Thompson's recent television work has included a starring role in the 2001 HBO drama Wit, in which she played a dying cancer victim, and 2003's Angels in America, playing multiple roles, including one of the titular angels. Her Emmy Award was as a guest star in a 1997 episode of the show Ellen; in the episode, she played a parody of herself. She also appeared in an episode of Cheers in 1992. Her character, Nanette "Nanny" Gee, was the host of a children's television program and Frasier Crane's first wife.

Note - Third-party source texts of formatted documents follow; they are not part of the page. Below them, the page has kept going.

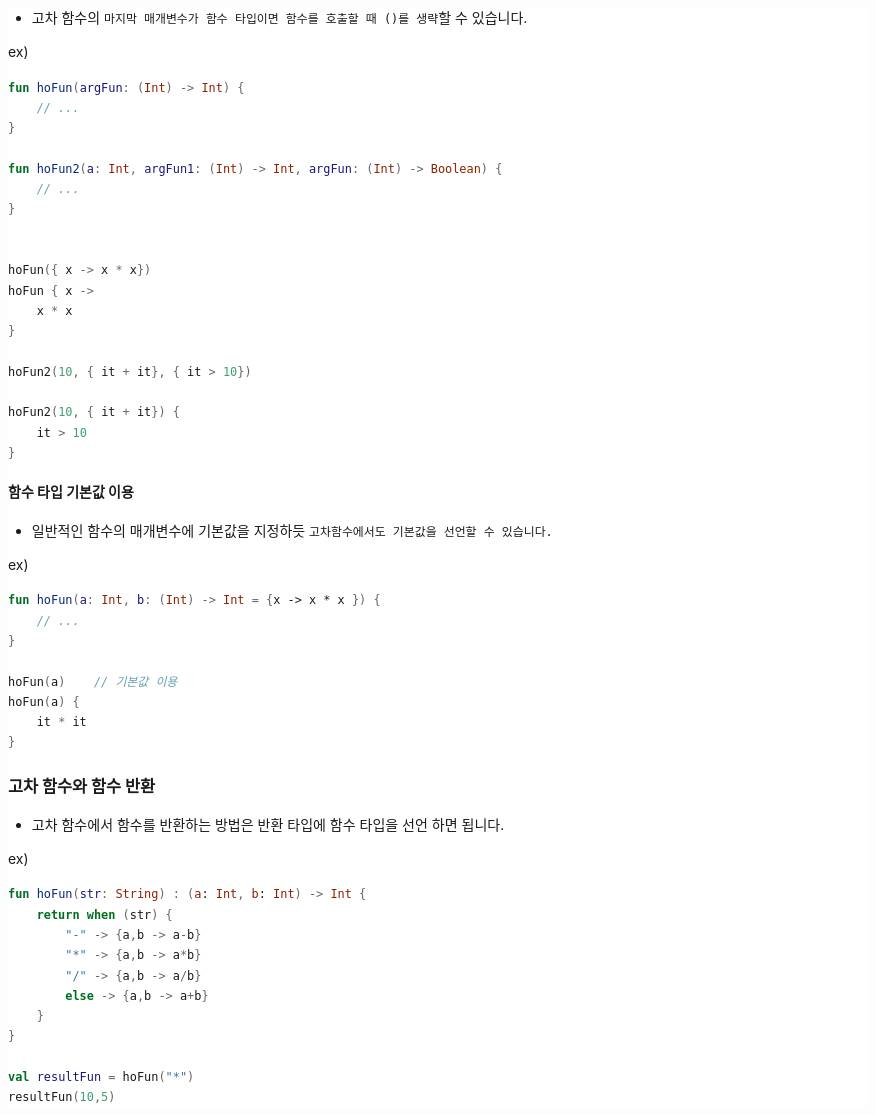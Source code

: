 - 고차 함수의 `마지막 매개변수가 함수 타입이면 함수를 호출할 때 ()를 생략`할 수 있습니다.

ex)
```kotlin
fun hoFun(argFun: (Int) -> Int) {
    // ...
}

fun hoFun2(a: Int, argFun1: (Int) -> Int, argFun: (Int) -> Boolean) {
    // ...
}


hoFun({ x -> x * x})
hoFun { x ->
    x * x
}

hoFun2(10, { it + it}, { it > 10})

hoFun2(10, { it + it}) {
    it > 10
}

```

#### 함수 타입 기본값 이용

 - 일반적인 함수의 매개변수에 기본값을 지정하듯 `고차함수에서도 기본값을 선언할 수 있습니다.`

ex)
``` kotlin
fun hoFun(a: Int, b: (Int) -> Int = {x -> x * x }) {
    // ...
}

hoFun(a)    // 기본값 이용
hoFun(a) {
    it * it
}
```

### 고차 함수와 함수 반환

 - 고차 함수에서 함수를 반환하는 방법은 반환 타입에 함수 타입을 선언 하면 됩니다.

ex)
```kotlin
fun hoFun(str: String) : (a: Int, b: Int) -> Int {
    return when (str) {
        "-" -> {a,b -> a-b}
        "*" -> {a,b -> a*b}
        "/" -> {a,b -> a/b}
        else -> {a,b -> a+b}
    }
}

val resultFun = hoFun("*")
resultFun(10,5)
```

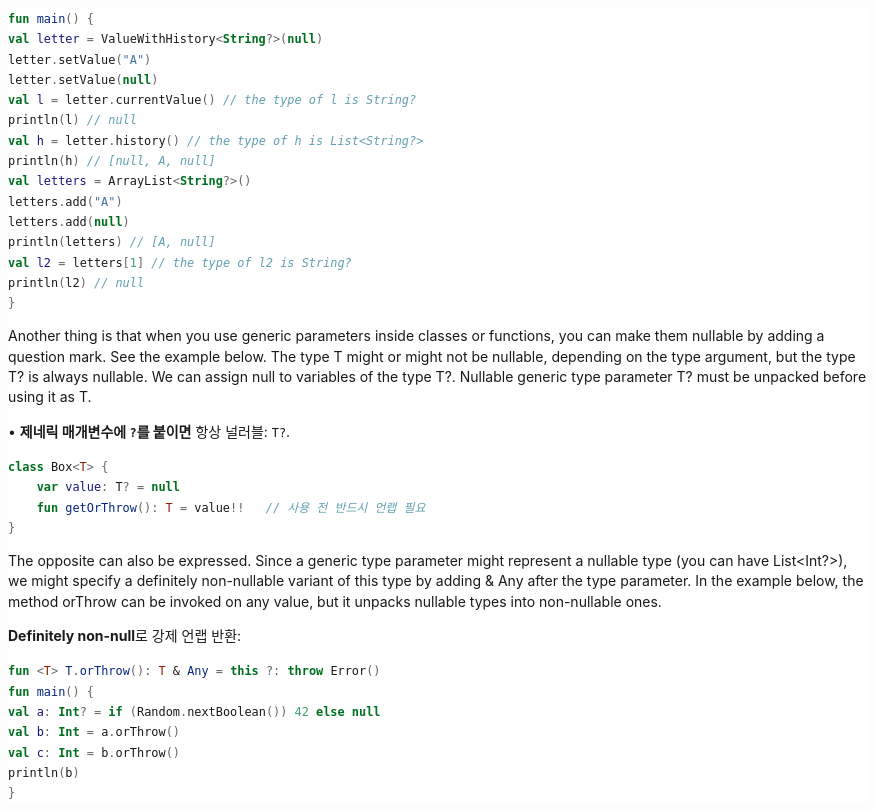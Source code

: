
 ```kotlin
fun main() {
val letter = ValueWithHistory<String?>(null)
letter.setValue("A")
letter.setValue(null)
val l = letter.currentValue() // the type of l is String?
println(l) // null
val h = letter.history() // the type of h is List<String?>
println(h) // [null, A, null]
val letters = ArrayList<String?>()
letters.add("A")
letters.add(null)
println(letters) // [A, null]
val l2 = letters[1] // the type of l2 is String?
println(l2) // null
}
```

Another thing is that when you use generic parameters inside
classes or functions, you can make them nullable by adding a
question mark. See the example below. The type T might or
might not be nullable, depending on the type argument, but
the type T? is always nullable. We can assign null to variables
of the type T?. Nullable generic type parameter T? must be
unpacked before using it as T.

• **제네릭 매개변수에 `?`를 붙이면** 항상 널러블: `T?`.

```kotlin
class Box<T> {
    var value: T? = null
    fun getOrThrow(): T = value!!   // 사용 전 반드시 언랩 필요
}

```

The opposite can also be expressed. Since a generic type
parameter might represent a nullable type (you can have
List<Int?>), we might specify a definitely non-nullable
variant of this type by adding & Any after the type parameter.
In the example below, the method orThrow can be invoked on
any value, but it unpacks nullable types into non-nullable
ones.

**Definitely non-null**로 강제 언랩 반환:

```kotlin
fun <T> T.orThrow(): T & Any = this ?: throw Error()
fun main() {
val a: Int? = if (Random.nextBoolean()) 42 else null
val b: Int = a.orThrow()
val c: Int = b.orThrow()
println(b)
}
```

Most recently, Thompson appeared in supporting roles in films of a lighter nature, including her role as
Sybill Trelawney in
Harry Potter and the Prisoner of Azkaban (
2004) and the comedy
Love Actually (
2003).
The film Nanny McPhee, written by Thompson, was first released in October 2005. Thompson worked on the project for 9 years, having written the screenplay and starred, alongside her mother (who has a cameo appearance). In her most recent film, Stranger Than Fiction, she plays an author planning on killing her main character, who turns out to be a real person.
Personal life
While she was at Cambridge University, Thompson had a romantic relationship with her fellow student, actor Hugh Laurie, who was also a member of the Cambridge Footlights Revue, and now star of the hit show House.
Thompson married Kenneth Branagh, with whom she appeared in Fortunes of War, on August 20, 1989. They appeared together several times, in hit films such as Dead Again, Henry V and Much Ado About Nothing, but were eventually divorced in October 1995. Many Americans were surprised and disappointed to find that, in the UK, many disliked the couple for their overbearing media presence and privileged aura. Sarcastically described as "Ken and Em", they were often dismissed by British critics, particularly in the case of Peter's Friends, seen as the epitome of "luvvies" (self-conscious, affected actors) and parodied as such on Spitting Image and in Private Eye.
In 2003, Thompson married actor Greg Wise (who starred with her in Sense and Sensibility) with whom she has a daughter, Gaia Romilly, born in 1999.